» YOUR ASSIGNMENT: Only a slice of the listing below is wanted. Retype the lines from the one containing "1. pb: .pb를" through the one containing "2.x version부터는 tflite_converter에서", exactly, both ends included.

» SOURCE DATA:
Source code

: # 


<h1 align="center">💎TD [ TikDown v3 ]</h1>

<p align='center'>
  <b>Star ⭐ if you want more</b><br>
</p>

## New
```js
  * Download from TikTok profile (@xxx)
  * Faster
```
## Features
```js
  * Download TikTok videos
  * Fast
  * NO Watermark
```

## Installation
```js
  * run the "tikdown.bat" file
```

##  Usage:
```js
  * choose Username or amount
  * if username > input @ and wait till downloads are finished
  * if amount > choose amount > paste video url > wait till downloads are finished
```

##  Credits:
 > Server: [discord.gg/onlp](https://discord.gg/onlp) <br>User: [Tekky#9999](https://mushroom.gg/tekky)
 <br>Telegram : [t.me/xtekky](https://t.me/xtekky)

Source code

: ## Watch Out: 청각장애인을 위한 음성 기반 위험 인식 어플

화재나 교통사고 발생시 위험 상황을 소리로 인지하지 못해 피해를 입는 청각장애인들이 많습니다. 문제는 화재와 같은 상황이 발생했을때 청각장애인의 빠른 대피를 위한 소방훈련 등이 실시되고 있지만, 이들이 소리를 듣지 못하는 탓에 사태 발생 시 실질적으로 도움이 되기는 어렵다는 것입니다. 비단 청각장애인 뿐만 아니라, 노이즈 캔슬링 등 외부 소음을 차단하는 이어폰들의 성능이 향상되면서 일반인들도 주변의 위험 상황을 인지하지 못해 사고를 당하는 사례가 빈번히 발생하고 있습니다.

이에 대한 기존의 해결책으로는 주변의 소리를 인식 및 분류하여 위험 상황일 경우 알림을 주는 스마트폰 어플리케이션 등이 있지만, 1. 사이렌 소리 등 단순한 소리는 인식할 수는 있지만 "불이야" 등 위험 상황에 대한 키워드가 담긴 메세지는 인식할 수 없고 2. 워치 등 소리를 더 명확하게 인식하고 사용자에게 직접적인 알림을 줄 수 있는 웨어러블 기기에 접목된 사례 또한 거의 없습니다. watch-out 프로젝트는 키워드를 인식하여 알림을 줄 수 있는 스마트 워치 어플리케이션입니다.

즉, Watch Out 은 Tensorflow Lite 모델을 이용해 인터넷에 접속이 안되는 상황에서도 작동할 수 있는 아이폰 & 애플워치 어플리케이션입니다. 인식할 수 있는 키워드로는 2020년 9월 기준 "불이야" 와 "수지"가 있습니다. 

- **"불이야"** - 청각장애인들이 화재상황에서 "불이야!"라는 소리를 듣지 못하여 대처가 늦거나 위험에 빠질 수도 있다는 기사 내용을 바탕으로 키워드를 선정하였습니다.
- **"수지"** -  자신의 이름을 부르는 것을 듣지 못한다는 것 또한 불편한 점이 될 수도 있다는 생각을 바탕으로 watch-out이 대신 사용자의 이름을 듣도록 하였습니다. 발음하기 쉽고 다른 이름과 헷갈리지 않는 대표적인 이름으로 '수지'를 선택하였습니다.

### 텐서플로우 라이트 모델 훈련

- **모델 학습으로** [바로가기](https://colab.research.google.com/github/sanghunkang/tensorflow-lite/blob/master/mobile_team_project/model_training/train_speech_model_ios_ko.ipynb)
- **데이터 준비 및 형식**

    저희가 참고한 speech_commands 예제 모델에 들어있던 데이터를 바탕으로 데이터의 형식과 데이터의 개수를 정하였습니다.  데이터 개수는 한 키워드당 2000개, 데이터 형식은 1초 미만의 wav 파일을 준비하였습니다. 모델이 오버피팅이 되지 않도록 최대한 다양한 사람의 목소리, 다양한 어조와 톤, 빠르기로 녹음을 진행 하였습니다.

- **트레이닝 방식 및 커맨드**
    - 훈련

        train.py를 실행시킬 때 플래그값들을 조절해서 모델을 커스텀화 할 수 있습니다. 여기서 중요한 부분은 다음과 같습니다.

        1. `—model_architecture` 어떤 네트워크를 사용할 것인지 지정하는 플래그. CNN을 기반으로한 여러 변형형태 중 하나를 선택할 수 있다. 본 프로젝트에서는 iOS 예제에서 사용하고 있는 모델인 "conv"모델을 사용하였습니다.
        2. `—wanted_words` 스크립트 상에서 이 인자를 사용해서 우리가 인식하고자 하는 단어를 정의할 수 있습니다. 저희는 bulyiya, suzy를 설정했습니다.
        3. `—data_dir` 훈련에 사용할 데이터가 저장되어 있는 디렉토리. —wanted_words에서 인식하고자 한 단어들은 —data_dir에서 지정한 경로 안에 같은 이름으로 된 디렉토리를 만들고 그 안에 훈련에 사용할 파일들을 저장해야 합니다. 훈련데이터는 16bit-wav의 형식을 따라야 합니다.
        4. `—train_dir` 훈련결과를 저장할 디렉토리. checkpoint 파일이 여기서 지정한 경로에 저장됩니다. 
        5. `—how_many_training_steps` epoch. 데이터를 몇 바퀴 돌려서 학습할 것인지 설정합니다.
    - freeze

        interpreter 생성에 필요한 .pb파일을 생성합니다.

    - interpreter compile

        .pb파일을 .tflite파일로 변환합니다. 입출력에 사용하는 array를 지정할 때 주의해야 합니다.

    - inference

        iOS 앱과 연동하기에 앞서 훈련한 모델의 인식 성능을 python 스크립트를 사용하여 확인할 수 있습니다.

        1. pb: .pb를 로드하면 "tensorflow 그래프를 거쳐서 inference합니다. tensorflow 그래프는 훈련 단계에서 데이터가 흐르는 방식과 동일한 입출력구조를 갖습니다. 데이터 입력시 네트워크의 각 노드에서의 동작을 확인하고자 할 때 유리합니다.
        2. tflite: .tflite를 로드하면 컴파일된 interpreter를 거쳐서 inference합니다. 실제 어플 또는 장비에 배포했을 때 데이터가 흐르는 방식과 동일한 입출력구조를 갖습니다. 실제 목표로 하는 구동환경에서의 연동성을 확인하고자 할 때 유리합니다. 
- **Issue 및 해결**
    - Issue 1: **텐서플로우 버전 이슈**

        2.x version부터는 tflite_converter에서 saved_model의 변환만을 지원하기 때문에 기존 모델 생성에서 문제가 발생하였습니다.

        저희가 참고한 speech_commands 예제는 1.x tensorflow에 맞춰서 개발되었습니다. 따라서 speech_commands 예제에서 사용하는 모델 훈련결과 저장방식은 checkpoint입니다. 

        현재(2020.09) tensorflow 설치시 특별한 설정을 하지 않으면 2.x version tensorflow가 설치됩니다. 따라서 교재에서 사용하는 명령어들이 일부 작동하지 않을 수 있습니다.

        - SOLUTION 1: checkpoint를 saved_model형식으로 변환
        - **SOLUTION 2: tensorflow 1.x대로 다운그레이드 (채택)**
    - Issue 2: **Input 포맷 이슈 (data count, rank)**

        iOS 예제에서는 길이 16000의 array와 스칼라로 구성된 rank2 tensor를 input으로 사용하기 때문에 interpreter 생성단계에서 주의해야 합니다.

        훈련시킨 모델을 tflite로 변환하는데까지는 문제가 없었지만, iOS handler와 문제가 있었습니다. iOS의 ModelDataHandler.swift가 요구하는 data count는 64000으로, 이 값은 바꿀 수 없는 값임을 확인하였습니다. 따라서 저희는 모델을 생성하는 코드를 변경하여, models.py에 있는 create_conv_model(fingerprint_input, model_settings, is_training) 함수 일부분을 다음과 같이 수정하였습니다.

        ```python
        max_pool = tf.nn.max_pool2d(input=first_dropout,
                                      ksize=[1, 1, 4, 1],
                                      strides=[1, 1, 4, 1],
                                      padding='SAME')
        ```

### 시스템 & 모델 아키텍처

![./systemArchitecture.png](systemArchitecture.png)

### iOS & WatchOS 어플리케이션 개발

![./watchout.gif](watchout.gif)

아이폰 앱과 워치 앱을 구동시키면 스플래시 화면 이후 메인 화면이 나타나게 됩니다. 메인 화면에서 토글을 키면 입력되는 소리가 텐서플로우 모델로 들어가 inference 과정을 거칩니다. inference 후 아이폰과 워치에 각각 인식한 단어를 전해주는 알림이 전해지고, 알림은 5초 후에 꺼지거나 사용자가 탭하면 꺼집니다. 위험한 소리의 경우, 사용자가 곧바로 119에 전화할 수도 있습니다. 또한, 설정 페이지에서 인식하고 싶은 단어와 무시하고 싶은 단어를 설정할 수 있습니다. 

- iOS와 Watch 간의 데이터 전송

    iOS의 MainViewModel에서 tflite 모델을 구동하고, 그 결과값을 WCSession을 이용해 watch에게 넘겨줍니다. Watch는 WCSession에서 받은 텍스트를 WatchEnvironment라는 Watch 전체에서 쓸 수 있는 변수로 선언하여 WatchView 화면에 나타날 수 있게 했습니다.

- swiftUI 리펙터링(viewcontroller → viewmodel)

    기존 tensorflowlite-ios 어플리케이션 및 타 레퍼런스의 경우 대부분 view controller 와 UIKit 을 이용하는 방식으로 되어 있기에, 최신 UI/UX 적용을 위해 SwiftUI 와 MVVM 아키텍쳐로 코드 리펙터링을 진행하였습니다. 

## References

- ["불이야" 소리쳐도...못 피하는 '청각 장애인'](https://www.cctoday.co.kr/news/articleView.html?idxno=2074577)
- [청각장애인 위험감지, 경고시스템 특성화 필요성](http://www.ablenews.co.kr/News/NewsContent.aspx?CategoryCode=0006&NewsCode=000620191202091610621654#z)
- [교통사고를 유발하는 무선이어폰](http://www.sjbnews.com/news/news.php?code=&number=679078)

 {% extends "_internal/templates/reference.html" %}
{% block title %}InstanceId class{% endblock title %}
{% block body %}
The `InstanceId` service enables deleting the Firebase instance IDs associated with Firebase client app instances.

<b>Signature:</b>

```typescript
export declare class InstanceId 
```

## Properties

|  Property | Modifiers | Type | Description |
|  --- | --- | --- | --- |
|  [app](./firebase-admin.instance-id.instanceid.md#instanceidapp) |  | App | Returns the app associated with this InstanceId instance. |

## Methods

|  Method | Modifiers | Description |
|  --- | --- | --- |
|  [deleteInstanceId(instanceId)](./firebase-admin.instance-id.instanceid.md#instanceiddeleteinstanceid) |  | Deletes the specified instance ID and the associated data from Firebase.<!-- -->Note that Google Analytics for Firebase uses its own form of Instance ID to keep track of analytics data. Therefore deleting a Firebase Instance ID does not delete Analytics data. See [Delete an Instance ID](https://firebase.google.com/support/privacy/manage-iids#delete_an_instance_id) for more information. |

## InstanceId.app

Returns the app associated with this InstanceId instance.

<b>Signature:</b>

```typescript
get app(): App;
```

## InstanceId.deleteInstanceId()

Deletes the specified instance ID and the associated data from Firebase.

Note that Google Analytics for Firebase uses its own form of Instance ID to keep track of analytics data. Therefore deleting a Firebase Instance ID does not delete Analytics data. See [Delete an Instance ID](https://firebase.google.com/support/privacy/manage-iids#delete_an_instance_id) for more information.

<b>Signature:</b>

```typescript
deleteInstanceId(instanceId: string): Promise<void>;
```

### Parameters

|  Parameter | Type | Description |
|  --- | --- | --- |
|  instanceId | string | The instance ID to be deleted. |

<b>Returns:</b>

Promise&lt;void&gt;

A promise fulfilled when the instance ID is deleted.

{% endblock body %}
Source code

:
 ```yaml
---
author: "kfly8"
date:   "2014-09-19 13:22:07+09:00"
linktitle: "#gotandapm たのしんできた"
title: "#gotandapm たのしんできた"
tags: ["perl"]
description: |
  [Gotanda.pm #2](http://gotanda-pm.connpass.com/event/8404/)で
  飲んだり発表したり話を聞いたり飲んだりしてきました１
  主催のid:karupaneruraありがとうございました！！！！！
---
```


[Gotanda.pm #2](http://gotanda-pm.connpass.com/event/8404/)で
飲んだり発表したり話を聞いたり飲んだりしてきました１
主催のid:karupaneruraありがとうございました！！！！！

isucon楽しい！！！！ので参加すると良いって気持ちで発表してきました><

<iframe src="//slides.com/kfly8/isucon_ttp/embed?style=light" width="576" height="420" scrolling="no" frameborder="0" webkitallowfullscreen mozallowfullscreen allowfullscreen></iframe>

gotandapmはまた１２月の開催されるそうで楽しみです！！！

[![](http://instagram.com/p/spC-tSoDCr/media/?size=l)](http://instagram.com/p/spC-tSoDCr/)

» ANSWER TO THE PROBLEM:
        1. pb: .pb를 로드하면 "tensorflow 그래프를 거쳐서 inference합니다. tensorflow 그래프는 훈련 단계에서 데이터가 흐르는 방식과 동일한 입출력구조를 갖습니다. 데이터 입력시 네트워크의 각 노드에서의 동작을 확인하고자 할 때 유리합니다.
        2. tflite: .tflite를 로드하면 컴파일된 interpreter를 거쳐서 inference합니다. 실제 어플 또는 장비에 배포했을 때 데이터가 흐르는 방식과 동일한 입출력구조를 갖습니다. 실제 목표로 하는 구동환경에서의 연동성을 확인하고자 할 때 유리합니다. 
- **Issue 및 해결**
    - Issue 1: **텐서플로우 버전 이슈**

        2.x version부터는 tflite_converter에서 saved_model의 변환만을 지원하기 때문에 기존 모델 생성에서 문제가 발생하였습니다.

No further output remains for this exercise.